• **MATERIAL PROVIDED**:
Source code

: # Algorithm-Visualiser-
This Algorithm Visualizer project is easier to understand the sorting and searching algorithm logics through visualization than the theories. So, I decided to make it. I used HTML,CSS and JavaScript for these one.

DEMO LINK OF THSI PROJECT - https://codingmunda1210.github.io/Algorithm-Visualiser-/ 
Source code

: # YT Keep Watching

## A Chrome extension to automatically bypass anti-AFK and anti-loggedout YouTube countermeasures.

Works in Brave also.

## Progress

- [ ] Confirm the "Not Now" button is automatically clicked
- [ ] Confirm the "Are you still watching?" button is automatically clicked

--

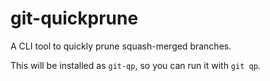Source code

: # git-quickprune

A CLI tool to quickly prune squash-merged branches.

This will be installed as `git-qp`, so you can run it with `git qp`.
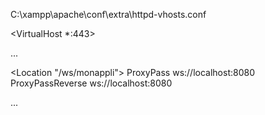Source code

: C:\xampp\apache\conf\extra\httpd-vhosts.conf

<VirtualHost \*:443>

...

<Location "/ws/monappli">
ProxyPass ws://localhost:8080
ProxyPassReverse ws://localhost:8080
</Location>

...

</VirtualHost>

==

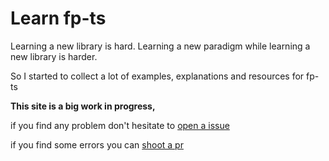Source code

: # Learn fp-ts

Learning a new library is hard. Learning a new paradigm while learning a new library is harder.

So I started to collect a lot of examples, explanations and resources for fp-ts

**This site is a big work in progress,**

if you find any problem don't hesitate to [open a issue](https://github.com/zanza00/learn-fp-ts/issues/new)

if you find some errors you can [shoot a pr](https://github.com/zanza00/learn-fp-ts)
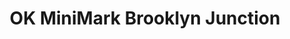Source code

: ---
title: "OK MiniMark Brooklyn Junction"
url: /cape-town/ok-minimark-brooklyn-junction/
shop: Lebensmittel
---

• **WHAT IS REQUIRED**: Whenever a line in the entries above includes the word "github", pull that line out.

• **SOLUTION FOR THIS EXERCISE**:
DEMO LINK OF THSI PROJECT - https://codingmunda1210.github.io/Algorithm-Visualiser-/ 
if you find any problem don't hesitate to [open a issue](https://github.com/zanza00/learn-fp-ts/issues/new)
if you find some errors you can [shoot a pr](https://github.com/zanza00/learn-fp-ts)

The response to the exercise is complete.